MAKALAH SISTEM PENDUKUNG KEPUTUSAN

 


 

DISUSUN OLEH :

 

                                    NAMA  : SIGIT HARJO YUDANTO

                                    NIM      : 18103041029

                                    PRODI : INFORMATIKA(A1)

                       

 

 

 

 

 

TEKNIK INFORMATIKA

FAKULTAS TEKNIK

UNIVERSITAS WAHID HASYIM SEMARANG



 

 

 

Kata Pengantar

 

Alhamdullilah, puji dan syukur penulis panjatkan kehadirat Allah SWT yang telah memberi rahmat, karunia, serta kasih sayang terbesar-Nya sehingga penulis dapat menyelesaikan makalah dengan judul “Makalah Sistem Pendukung Keputusan”. Makalah ini disusun bertujuan untuk memenuhi tugas mata kuliah Sistem Pendukung Keputusan. Selain itu sebagai upaya untuk meningkatkan kemampuan dan memotivasi mahasiswa dalam menyusun karya tulis.
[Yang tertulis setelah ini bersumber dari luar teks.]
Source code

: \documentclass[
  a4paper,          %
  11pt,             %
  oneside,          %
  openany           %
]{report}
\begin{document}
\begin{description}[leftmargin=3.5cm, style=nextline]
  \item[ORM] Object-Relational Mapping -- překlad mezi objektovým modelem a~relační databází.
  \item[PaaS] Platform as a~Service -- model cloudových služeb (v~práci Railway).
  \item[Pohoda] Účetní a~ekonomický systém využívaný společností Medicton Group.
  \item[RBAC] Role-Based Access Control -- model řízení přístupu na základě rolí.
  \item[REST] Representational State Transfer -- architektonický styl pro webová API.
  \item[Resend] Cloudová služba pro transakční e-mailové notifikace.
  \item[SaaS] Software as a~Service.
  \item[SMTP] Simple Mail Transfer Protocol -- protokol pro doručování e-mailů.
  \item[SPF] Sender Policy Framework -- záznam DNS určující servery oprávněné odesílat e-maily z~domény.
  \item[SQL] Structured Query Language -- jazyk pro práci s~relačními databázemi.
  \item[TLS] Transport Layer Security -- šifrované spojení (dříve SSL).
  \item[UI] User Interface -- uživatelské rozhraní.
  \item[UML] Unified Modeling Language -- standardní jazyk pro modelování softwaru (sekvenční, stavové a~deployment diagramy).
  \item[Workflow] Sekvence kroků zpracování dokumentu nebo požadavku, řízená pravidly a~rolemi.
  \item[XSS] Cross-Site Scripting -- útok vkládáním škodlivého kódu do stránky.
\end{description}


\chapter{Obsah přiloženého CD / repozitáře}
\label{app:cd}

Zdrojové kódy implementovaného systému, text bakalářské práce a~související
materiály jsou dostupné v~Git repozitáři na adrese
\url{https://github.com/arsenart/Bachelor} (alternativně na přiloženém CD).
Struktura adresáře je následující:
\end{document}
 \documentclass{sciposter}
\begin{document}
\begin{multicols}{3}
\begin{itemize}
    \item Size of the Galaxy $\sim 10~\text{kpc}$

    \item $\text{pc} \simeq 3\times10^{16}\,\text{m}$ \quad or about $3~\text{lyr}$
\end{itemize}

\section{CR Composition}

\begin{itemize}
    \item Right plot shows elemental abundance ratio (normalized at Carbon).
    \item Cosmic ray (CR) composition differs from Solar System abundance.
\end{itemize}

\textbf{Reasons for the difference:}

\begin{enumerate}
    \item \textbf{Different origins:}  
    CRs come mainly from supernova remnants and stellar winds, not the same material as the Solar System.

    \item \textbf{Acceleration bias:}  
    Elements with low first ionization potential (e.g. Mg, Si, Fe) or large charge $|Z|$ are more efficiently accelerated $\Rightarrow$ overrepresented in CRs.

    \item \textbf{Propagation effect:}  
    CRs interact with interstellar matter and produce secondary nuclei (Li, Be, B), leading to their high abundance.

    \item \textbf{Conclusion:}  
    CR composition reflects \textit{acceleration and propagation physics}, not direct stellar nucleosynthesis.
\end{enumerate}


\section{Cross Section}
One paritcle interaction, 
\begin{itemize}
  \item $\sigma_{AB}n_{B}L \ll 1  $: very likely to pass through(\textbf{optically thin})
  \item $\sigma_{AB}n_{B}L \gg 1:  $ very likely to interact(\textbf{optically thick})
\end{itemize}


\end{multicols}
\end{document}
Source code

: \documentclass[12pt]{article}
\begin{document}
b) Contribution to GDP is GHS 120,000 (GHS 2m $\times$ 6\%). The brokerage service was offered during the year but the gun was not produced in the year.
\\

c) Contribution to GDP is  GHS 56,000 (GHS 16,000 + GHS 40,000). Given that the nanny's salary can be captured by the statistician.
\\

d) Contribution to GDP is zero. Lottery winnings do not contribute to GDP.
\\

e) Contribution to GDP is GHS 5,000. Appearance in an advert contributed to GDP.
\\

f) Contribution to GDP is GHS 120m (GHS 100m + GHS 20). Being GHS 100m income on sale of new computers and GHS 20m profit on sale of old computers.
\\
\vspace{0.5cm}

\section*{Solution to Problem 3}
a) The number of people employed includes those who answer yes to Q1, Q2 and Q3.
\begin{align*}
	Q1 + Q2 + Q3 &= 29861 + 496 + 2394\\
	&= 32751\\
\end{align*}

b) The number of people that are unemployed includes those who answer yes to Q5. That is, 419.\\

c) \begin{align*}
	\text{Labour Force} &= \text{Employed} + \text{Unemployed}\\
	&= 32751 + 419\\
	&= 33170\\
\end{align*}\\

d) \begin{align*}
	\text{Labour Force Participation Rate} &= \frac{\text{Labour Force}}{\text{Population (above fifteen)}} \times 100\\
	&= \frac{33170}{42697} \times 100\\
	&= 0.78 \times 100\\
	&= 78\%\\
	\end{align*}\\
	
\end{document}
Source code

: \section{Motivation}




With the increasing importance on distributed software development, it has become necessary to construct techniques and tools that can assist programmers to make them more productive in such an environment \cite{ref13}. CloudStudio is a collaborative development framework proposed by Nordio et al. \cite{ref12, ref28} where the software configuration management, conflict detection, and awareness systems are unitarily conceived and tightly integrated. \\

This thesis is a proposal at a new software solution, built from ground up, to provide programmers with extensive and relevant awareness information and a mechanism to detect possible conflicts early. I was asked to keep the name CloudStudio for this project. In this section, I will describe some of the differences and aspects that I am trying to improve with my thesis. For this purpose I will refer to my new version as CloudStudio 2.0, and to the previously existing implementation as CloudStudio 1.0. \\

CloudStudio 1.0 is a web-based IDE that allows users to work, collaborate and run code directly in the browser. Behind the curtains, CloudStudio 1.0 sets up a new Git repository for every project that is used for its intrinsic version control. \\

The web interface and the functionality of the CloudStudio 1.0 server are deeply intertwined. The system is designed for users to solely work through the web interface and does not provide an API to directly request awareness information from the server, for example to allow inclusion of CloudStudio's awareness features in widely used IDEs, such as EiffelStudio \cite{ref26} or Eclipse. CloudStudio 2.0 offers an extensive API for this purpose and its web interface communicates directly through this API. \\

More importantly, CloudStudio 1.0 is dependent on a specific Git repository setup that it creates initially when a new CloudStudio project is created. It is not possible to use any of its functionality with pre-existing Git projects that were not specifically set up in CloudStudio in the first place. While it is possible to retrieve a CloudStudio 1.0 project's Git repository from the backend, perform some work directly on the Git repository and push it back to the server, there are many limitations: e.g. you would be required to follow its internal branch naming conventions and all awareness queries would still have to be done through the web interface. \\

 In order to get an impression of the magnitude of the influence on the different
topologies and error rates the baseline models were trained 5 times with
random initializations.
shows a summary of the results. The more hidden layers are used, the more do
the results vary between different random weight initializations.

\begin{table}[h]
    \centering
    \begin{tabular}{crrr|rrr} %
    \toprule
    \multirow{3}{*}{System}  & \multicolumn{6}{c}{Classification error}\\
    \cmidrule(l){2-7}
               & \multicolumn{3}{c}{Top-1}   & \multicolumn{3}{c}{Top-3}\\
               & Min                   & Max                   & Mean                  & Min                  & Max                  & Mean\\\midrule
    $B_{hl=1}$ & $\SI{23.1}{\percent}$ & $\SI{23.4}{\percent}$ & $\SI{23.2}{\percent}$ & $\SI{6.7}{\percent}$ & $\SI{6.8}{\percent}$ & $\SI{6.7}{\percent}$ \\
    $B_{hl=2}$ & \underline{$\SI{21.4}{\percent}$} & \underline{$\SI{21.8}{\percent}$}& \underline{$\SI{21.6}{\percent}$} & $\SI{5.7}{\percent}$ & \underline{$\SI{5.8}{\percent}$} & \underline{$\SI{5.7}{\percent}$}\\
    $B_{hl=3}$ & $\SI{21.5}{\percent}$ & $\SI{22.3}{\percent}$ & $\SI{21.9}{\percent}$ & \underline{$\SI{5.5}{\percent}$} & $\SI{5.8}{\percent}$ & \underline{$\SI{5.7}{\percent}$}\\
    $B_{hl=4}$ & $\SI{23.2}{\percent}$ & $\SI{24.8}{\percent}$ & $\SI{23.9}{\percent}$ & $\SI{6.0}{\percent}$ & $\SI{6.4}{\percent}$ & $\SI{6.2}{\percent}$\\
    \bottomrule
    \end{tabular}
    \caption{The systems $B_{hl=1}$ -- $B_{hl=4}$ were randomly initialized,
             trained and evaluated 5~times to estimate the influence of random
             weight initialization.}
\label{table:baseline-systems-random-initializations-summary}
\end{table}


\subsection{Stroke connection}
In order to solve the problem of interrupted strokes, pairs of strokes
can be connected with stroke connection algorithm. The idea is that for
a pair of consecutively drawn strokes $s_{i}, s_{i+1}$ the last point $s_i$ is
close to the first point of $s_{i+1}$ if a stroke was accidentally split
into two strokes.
            Penulis menyadari bahwa masih terdapat banyak kekurangan dan keterbatasan dalam penyusunan makalah ini. Oleh karena itu, penulis mengharapkan saran dan kritik dari pembaca sekalian demi memperbaiki  makalah ini dalam penulisan lain di kemudian hari.  Dan semoga makalah ini dapat mendatangkan manfaat bagi kita semua.

Sekian dan terimakasih.

 

 

  

BAB I

PENDAHULUAN

 

Sistem Pendukung Keputusan (SPK) atau Decision Support System (DSS) adalah sebuah sistem yang mampu memberikan kemampuan pemecahan masalah maupun kemampuan pengkomunikasian untuk masalah dengan kondisi semi terstruktur dan tak terstruktur. Sistem ini digunakan untuk membantu pengambilan keputusan dalam situasi semi terstruktur dan situasi yang tidak terstruktur.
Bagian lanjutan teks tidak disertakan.